• **Work item**:
When the line containing "1. __Draft Technology" appears in the entries below, begin printing there and stop after the line containing "A virtual machine"; print each of those lines exactly and no other line.

═════ Data section

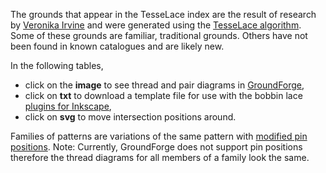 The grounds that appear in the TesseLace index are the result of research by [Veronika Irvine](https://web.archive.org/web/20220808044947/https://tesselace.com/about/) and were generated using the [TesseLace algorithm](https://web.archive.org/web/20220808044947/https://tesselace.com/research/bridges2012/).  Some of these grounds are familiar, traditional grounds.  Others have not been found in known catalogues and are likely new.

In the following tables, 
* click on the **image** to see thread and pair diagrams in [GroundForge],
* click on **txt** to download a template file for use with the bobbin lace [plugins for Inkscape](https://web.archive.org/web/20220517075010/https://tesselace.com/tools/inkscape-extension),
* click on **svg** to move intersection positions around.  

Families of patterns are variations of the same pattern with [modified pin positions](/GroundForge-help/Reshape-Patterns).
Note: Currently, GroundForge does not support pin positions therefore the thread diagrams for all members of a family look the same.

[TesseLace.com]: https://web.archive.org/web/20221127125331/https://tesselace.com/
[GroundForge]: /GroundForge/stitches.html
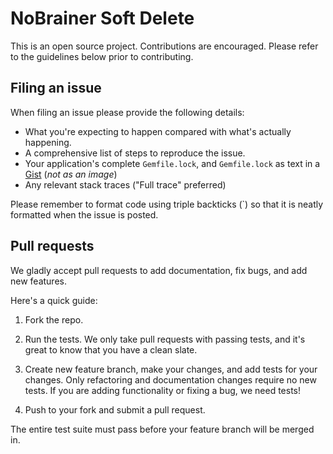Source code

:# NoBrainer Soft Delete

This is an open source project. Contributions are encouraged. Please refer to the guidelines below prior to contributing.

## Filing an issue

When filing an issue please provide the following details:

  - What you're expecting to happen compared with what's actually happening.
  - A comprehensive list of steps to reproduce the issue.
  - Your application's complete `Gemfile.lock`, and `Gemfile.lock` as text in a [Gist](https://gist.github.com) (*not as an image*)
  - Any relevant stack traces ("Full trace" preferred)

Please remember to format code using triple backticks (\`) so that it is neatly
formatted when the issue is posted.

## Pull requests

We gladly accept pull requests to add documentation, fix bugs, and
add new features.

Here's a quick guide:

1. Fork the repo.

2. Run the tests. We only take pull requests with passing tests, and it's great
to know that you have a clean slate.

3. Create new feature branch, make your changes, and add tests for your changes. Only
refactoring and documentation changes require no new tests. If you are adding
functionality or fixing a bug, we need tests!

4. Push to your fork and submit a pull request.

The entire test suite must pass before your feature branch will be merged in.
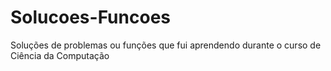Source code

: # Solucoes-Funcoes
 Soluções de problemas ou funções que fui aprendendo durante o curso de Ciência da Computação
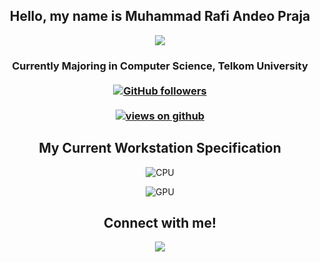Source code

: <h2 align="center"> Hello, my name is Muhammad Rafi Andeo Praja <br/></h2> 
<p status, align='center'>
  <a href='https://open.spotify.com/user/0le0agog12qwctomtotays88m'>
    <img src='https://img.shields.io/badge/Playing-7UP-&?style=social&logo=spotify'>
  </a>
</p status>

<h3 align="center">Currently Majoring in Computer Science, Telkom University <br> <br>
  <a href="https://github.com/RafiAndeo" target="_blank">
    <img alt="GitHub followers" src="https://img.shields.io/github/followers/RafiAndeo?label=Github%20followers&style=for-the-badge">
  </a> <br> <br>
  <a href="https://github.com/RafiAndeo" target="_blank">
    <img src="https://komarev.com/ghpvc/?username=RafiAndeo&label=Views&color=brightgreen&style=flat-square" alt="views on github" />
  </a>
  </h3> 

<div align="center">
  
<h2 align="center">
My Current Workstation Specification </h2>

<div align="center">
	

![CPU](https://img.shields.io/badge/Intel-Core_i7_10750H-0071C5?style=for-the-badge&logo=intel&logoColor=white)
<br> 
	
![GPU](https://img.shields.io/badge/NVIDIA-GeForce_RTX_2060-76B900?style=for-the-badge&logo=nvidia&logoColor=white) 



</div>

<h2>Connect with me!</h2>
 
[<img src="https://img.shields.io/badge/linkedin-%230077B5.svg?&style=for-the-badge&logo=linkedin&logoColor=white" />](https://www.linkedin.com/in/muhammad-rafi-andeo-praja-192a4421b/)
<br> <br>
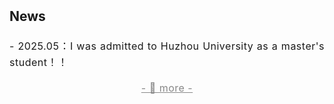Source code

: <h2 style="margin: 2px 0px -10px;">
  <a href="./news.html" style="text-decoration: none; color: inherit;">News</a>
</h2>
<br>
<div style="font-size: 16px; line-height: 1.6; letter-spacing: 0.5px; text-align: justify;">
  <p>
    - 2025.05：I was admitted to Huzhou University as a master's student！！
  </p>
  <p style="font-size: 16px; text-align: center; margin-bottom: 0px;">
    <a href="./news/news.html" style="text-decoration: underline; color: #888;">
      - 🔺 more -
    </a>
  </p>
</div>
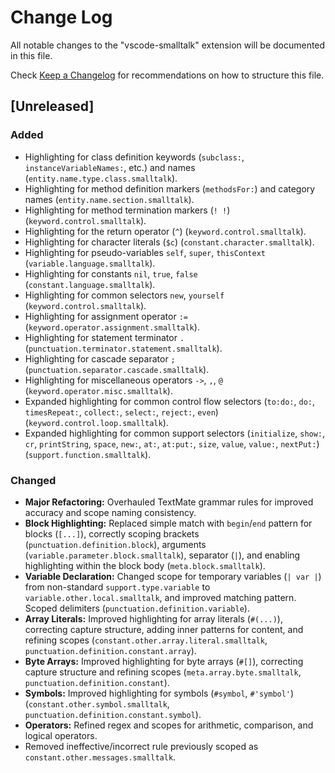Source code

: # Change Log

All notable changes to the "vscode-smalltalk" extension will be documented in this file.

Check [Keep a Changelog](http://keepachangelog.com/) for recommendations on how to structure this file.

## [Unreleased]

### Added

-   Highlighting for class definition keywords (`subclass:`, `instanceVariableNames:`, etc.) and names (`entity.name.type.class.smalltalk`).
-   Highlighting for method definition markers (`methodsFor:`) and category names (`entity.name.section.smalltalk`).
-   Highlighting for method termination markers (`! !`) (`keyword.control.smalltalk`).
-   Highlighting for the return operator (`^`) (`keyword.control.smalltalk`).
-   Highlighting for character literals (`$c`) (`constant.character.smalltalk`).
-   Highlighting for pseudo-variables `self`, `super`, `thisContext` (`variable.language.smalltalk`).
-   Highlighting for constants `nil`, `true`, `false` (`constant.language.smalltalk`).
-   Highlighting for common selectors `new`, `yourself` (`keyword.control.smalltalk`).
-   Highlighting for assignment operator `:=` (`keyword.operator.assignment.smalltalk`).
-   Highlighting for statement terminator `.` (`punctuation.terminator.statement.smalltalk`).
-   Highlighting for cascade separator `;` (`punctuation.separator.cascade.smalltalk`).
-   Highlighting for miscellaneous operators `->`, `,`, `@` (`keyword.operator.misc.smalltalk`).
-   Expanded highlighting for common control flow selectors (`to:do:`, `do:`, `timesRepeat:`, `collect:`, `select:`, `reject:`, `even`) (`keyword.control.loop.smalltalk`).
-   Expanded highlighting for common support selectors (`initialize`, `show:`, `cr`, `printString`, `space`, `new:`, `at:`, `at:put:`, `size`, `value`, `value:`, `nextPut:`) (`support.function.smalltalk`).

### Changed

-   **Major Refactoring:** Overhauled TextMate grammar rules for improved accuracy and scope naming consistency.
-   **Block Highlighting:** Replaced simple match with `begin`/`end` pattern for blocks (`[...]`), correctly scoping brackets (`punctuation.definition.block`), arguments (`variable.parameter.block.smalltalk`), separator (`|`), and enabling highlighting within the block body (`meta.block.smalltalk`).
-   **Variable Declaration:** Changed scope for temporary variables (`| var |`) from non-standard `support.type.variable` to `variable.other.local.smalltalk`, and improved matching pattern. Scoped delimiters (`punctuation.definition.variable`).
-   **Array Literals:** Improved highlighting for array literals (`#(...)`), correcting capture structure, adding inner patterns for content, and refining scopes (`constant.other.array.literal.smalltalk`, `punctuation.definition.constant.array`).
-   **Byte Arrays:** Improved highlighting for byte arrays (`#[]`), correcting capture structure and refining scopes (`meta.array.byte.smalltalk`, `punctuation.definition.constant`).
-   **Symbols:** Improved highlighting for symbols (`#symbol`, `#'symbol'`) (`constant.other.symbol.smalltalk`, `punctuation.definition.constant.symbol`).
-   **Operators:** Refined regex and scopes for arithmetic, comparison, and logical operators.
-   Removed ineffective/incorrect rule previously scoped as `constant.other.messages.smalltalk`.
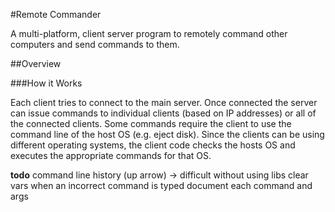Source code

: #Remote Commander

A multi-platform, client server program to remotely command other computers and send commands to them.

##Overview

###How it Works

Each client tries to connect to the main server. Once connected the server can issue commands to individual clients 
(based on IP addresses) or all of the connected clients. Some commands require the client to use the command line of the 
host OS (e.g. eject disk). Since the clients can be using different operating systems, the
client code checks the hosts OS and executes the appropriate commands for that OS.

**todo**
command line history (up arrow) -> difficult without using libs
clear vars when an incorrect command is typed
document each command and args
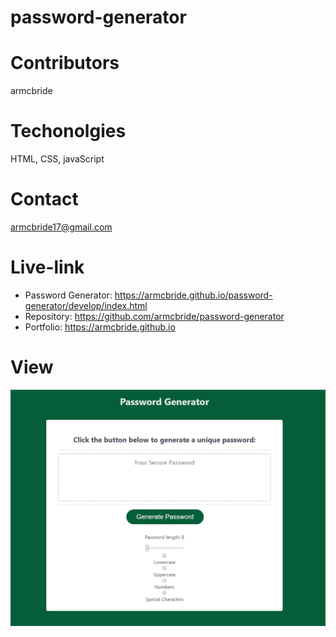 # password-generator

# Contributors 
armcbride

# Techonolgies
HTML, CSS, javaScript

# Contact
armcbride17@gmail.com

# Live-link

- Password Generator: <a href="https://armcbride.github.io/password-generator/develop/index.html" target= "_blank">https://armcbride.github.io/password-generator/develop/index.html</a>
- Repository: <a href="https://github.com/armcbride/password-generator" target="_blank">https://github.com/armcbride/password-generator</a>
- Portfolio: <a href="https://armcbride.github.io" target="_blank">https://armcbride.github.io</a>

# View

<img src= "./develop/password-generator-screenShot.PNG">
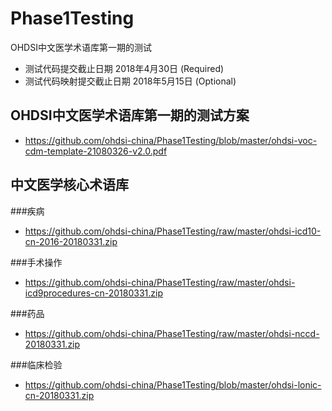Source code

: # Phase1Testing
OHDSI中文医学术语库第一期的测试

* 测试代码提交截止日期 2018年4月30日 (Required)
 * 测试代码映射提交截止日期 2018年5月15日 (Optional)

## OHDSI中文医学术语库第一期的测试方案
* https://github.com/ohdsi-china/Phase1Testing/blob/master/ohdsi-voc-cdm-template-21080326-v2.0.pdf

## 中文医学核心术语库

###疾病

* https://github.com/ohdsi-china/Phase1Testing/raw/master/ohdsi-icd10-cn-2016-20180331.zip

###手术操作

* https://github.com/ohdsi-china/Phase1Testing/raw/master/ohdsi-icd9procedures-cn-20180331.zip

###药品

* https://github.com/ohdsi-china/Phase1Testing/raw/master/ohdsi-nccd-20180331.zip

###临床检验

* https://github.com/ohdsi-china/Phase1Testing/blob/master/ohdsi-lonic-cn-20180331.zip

══════════
═════ Data section

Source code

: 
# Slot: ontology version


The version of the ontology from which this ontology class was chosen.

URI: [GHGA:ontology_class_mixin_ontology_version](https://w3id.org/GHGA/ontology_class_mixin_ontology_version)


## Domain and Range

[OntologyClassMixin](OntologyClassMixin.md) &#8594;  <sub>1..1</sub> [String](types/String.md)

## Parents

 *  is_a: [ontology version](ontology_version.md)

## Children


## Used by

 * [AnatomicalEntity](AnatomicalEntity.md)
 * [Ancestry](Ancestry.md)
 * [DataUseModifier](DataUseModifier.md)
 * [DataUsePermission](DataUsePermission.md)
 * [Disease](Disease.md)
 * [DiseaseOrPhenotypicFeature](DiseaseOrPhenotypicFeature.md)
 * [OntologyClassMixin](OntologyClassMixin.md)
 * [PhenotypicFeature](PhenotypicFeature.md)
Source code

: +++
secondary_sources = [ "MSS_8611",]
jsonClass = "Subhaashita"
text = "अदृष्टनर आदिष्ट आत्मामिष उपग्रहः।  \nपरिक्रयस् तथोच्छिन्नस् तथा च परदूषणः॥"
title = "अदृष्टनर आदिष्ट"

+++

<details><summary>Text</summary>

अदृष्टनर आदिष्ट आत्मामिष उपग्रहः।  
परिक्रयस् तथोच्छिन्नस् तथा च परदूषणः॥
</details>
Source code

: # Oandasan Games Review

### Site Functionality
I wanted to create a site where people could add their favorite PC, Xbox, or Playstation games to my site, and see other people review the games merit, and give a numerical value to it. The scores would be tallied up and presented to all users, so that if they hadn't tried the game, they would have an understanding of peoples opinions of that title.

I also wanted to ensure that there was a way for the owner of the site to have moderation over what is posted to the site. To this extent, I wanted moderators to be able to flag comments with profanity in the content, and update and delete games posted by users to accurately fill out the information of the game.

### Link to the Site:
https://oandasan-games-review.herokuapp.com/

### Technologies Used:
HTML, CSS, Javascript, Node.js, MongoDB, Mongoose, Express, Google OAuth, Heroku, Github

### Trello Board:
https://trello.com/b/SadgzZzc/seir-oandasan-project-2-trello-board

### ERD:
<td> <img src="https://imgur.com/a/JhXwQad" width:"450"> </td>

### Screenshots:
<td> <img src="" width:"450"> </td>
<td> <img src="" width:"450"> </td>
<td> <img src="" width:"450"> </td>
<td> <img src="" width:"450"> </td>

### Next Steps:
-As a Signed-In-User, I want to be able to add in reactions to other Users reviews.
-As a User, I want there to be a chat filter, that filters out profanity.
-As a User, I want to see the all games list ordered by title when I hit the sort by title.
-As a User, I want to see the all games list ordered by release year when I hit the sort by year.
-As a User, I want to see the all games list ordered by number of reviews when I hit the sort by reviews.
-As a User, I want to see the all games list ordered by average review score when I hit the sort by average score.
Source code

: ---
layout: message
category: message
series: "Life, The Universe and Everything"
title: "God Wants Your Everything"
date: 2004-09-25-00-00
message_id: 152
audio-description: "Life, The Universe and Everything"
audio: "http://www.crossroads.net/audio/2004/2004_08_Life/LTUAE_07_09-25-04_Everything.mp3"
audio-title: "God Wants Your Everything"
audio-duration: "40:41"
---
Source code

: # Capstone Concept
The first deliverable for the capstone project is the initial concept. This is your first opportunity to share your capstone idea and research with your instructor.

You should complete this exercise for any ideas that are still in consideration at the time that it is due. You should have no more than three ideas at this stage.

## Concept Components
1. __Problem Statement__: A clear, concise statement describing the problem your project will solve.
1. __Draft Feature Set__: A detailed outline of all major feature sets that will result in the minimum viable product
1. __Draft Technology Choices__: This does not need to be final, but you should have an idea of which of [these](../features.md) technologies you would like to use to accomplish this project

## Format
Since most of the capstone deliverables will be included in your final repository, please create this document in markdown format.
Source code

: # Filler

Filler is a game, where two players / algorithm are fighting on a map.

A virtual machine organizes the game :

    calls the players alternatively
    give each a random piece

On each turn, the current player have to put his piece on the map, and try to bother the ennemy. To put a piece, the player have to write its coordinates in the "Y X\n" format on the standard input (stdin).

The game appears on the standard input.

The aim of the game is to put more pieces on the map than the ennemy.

══════════
═════ Data section

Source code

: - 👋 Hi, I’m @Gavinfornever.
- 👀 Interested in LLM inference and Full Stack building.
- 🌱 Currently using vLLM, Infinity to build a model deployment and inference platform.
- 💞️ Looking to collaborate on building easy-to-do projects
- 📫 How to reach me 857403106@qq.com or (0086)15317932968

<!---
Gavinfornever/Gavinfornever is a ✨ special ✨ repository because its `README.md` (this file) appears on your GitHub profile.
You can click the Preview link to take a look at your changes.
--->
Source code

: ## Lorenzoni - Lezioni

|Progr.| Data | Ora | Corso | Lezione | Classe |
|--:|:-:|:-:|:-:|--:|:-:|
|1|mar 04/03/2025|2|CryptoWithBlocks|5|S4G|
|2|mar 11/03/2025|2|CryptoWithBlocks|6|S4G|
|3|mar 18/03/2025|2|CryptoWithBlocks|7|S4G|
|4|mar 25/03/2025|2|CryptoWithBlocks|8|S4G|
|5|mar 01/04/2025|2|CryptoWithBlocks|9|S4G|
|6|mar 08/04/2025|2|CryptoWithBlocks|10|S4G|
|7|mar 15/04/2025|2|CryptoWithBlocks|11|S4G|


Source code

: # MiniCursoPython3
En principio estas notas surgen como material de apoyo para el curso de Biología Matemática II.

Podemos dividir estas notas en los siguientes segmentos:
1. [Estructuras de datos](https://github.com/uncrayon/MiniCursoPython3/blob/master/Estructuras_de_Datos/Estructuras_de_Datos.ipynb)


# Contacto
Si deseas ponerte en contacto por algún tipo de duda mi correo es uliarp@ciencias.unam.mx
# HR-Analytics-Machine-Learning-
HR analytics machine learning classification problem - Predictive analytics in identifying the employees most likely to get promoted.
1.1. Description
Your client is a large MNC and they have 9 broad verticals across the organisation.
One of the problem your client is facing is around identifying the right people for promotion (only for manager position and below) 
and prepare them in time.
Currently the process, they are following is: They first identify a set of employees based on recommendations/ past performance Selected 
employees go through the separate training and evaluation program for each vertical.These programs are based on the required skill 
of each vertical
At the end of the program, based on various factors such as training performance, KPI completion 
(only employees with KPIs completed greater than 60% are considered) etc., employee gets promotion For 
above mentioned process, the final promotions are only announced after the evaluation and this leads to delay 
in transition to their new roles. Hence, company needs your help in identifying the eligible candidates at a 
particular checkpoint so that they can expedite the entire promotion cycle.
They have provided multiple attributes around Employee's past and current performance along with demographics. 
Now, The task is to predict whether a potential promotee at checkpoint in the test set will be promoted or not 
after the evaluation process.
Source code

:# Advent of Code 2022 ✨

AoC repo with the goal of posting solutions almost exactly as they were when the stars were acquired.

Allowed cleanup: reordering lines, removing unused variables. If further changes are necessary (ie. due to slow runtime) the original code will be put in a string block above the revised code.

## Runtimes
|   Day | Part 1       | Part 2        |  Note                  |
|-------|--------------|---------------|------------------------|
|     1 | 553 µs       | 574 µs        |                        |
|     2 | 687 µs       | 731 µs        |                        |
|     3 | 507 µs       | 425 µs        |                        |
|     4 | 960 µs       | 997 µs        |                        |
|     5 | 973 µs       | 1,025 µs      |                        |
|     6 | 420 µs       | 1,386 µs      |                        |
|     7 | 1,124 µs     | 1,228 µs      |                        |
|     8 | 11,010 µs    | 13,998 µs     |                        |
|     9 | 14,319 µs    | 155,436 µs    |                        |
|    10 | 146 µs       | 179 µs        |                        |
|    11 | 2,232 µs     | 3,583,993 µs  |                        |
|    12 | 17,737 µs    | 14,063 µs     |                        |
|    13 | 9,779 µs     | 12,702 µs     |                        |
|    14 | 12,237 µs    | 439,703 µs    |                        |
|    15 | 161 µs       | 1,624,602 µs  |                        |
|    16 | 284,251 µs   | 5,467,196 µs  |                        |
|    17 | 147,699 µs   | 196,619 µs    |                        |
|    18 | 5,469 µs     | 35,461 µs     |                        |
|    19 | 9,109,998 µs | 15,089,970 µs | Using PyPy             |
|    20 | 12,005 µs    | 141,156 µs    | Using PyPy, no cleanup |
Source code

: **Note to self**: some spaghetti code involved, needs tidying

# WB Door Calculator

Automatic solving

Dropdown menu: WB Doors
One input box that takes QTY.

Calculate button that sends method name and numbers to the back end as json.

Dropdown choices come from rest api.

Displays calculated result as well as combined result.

══════════

• **Worked solution**:
1. __Draft Technology Choices__: This does not need to be final, but you should have an idea of which of [these](../features.md) technologies you would like to use to accomplish this project

## Format
Since most of the capstone deliverables will be included in your final repository, please create this document in markdown format.
Source code

: # Filler

Filler is a game, where two players / algorithm are fighting on a map.

A virtual machine organizes the game :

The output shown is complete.